2007年02月03日 | オールスター

オールスターの全メンバーが発表された。
ファン投票によってスターターが、リーグ各HCの投票によってリザーブのメンバーが選ばれたわけだが、今年もまた異論の残る結果となった。
選ばれるべき選手が選ばれない、という残念な事態が起きているのだ。
イーストではマイケル・レッドとジョー・ジョンソン、ウェストではレイ・アレンやジョシュ・ハワード、そしてカーメロ・アンソニーだ。

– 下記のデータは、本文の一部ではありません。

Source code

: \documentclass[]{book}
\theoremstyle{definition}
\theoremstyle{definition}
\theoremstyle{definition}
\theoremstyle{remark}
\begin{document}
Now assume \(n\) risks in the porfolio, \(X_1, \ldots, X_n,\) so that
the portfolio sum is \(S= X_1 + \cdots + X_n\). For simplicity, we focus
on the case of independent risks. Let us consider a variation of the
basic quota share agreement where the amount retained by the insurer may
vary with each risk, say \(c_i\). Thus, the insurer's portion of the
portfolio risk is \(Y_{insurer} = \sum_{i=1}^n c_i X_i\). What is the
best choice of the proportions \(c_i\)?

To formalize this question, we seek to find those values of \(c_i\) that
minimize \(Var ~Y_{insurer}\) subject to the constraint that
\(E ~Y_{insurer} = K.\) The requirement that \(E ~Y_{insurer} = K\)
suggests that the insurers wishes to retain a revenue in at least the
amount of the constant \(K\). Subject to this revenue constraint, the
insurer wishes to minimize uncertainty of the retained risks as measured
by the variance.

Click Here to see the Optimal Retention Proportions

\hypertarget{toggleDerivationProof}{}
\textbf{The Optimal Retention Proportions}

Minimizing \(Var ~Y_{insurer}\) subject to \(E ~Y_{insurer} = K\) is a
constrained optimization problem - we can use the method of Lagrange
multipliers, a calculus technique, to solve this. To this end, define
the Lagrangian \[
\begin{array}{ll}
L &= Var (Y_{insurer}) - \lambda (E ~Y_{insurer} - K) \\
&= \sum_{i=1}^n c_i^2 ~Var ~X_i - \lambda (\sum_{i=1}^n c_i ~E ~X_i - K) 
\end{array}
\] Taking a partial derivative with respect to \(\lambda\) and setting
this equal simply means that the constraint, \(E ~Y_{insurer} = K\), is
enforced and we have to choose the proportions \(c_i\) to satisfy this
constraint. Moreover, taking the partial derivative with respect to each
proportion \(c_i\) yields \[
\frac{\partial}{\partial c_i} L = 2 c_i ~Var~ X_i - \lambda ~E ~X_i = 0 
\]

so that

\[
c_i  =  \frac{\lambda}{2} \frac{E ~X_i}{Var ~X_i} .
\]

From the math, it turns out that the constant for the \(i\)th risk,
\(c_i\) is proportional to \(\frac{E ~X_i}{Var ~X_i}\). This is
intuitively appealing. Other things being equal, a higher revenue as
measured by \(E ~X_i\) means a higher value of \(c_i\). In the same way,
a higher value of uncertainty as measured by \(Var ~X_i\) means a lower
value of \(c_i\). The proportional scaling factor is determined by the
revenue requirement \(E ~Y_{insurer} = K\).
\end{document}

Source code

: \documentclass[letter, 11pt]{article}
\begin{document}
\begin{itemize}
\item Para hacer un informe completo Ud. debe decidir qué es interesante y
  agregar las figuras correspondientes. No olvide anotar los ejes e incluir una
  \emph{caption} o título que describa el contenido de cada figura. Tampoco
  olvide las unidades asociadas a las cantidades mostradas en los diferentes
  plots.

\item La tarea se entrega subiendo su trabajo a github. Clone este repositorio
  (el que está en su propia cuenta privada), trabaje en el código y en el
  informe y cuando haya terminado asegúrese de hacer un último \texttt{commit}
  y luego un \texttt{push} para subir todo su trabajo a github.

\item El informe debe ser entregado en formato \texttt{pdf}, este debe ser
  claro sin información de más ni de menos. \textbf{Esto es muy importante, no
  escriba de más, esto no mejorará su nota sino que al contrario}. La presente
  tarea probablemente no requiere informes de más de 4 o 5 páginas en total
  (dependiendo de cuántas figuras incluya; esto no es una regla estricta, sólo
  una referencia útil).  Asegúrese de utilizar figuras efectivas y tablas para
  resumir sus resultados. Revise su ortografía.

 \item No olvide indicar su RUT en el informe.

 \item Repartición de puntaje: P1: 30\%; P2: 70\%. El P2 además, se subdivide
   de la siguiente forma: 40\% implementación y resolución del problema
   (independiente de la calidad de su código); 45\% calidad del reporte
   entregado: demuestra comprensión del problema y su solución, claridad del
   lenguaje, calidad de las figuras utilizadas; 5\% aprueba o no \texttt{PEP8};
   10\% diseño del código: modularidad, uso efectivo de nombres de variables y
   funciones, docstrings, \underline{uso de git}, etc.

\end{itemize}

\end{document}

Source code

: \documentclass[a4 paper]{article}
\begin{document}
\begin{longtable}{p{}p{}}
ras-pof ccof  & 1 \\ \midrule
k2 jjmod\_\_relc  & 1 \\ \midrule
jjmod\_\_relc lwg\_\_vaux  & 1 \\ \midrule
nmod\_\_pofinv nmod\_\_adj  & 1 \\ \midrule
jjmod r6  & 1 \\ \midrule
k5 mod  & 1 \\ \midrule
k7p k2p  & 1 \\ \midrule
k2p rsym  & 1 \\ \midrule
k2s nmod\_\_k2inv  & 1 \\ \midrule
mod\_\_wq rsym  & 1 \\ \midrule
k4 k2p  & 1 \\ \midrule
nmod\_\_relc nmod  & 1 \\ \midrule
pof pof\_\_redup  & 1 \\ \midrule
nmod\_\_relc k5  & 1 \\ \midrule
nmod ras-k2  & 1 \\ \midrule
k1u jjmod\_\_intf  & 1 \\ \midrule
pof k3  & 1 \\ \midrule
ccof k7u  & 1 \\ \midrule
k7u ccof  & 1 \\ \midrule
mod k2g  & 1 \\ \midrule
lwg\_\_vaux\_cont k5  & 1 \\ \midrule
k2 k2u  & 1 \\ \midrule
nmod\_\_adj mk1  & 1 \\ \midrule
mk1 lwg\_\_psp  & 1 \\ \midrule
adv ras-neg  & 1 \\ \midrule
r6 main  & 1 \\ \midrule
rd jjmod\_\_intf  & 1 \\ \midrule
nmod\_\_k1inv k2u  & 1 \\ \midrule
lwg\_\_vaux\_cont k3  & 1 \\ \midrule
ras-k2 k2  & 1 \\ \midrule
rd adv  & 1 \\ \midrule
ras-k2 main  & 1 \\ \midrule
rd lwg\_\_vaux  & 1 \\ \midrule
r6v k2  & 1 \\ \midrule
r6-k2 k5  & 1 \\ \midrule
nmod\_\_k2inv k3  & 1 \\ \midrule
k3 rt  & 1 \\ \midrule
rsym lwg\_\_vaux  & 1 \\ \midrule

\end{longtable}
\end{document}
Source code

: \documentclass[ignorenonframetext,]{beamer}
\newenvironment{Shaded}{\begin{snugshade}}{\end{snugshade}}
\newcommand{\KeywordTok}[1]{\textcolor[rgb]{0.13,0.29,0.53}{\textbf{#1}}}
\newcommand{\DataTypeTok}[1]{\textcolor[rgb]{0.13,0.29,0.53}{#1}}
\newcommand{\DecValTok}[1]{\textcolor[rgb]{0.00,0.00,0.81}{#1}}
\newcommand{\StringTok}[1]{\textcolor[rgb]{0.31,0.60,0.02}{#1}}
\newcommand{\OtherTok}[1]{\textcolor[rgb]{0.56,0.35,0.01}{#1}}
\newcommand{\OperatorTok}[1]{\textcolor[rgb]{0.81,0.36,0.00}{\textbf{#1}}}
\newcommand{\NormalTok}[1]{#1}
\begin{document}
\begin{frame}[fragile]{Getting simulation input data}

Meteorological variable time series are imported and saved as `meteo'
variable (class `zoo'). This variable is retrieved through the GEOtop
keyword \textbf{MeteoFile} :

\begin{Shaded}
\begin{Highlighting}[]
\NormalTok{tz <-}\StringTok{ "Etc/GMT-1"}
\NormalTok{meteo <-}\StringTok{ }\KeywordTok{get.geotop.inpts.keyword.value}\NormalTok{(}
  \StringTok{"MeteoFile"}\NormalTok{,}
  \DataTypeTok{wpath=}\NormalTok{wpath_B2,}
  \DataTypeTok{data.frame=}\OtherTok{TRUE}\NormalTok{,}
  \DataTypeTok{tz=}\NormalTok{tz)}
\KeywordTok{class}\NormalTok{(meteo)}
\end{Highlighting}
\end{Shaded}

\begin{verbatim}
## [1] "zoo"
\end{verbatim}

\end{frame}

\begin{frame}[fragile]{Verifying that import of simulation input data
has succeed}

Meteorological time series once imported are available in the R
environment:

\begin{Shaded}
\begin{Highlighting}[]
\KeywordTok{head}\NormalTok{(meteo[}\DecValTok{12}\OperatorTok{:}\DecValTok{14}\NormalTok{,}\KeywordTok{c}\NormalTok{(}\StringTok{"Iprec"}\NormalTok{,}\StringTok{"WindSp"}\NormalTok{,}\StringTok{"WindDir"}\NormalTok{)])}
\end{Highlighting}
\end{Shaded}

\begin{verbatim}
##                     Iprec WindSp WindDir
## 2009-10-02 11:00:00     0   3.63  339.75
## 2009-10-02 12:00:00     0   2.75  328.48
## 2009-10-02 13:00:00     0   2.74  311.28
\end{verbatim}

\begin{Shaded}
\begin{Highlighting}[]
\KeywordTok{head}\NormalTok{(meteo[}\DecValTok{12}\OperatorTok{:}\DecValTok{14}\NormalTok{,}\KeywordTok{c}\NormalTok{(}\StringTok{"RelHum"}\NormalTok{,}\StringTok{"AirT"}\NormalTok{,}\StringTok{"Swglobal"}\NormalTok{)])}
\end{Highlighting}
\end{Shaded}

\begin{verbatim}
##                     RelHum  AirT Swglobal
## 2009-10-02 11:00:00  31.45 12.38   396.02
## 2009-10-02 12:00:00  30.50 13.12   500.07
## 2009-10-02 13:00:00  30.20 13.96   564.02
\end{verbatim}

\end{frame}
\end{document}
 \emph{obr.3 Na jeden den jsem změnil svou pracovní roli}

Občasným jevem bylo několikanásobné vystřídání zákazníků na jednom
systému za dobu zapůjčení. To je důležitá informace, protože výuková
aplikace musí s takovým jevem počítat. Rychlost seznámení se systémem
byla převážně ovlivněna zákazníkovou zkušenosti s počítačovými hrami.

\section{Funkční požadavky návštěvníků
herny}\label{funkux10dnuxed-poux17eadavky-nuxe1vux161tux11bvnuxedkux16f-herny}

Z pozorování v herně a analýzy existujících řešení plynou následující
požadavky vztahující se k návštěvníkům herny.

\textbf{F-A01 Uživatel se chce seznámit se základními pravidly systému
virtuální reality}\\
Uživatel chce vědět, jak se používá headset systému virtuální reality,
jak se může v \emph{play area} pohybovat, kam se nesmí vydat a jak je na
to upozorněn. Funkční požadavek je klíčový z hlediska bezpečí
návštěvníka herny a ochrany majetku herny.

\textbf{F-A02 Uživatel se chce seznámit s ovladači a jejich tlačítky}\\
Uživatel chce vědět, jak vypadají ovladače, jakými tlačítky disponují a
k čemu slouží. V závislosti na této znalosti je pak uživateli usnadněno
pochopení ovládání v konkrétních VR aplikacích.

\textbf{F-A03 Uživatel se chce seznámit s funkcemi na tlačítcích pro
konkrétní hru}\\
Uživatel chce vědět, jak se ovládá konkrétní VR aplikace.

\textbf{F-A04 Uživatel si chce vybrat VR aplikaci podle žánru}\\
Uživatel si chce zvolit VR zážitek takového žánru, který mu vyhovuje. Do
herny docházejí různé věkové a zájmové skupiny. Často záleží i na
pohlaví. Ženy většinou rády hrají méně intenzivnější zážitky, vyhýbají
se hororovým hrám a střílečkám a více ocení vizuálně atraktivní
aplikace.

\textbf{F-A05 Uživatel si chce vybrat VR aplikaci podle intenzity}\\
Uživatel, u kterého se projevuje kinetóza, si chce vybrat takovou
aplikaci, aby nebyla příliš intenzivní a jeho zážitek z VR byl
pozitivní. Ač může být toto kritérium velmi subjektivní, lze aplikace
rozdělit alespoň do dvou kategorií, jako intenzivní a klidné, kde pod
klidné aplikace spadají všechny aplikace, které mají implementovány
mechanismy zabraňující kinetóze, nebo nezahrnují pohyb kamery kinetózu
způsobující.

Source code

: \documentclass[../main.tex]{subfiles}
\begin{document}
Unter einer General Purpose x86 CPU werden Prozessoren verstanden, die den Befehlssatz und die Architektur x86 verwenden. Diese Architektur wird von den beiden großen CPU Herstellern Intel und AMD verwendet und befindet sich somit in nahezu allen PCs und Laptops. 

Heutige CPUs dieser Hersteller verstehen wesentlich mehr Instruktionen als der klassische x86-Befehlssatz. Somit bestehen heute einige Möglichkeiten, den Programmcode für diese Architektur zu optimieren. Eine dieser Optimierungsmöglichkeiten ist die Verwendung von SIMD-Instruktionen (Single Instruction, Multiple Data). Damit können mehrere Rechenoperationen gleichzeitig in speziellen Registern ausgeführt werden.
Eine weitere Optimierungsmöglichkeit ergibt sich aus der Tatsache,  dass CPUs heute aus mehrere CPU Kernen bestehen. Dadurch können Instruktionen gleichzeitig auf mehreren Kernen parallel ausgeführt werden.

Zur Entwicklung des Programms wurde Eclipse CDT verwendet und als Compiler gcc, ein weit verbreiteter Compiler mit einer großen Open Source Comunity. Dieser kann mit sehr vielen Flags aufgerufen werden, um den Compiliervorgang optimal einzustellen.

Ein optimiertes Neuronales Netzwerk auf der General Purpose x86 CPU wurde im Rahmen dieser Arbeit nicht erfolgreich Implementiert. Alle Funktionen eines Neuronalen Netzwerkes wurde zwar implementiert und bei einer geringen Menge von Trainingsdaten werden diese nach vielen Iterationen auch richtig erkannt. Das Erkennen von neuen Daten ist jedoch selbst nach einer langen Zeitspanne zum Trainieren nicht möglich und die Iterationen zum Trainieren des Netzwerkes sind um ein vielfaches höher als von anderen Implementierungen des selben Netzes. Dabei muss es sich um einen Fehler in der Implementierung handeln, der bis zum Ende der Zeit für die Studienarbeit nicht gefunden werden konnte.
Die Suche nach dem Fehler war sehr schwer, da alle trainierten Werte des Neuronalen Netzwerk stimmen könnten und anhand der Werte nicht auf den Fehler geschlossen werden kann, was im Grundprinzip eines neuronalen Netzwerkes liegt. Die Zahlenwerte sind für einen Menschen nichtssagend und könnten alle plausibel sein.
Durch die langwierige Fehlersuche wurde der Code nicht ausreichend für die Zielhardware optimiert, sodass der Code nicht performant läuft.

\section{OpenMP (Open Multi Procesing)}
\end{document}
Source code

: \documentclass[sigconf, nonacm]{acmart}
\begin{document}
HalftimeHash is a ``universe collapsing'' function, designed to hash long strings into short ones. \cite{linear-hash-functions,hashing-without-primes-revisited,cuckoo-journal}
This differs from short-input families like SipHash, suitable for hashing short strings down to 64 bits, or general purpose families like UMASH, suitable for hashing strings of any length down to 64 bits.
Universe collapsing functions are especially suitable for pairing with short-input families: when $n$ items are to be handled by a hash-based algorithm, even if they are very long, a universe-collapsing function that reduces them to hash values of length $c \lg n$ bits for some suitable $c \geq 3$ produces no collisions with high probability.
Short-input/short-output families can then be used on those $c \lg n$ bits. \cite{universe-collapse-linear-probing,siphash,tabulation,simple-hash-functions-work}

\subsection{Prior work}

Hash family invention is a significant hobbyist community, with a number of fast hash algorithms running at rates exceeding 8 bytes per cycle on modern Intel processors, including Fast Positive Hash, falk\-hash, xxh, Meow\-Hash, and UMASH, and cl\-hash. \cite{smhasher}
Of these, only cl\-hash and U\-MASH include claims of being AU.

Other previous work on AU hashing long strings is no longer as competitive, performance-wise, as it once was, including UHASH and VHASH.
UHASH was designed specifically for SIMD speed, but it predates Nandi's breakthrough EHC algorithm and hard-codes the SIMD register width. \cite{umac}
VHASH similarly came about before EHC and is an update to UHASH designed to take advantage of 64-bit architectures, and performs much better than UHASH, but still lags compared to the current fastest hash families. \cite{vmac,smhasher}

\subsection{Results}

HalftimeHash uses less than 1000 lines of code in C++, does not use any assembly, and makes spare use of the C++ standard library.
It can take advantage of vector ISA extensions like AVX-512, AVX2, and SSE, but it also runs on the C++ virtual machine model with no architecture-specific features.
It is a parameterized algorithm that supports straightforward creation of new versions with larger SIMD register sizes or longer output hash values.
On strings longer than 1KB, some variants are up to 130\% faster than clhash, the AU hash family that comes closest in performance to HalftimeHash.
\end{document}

傾向として、ファンが選ぶのは当然「人気のある選手」になってしまうのだが、それに対しHCが選ぶ選手は「チームを勝たすことができる選手」となることが多い。
これはHCが「勝利」を追い求める立場であるがゆえに、「良い選手=勝てる選手」という図式で物事を判断するためだ。
つまり、いくら活躍をしていても所属チームが勝っていなければ評価されず、逆にチームが勝っていれば個人成績以上の評価を得られる。

今年の場合、レッド、JJ、アレンらがその「個人成績はいいがチームが弱い」ために選ばれなかった例だ。
しかし僕は個人的に、“平均25点以上”の選手はそれだけでオールスターになる資格が十分あるのではないかと思う。
25点超えはリーグでも一握りの選手しか到達できない領域であり、チームが弱かろうが何だろうが、それだけでも評価に値することだと思う。
ちなみに3選手の数字は、レッド(27.7点/リーグ4位)、アレン(26.6点/リーグ8位)、JJ(25.3点/リーグ9位)である。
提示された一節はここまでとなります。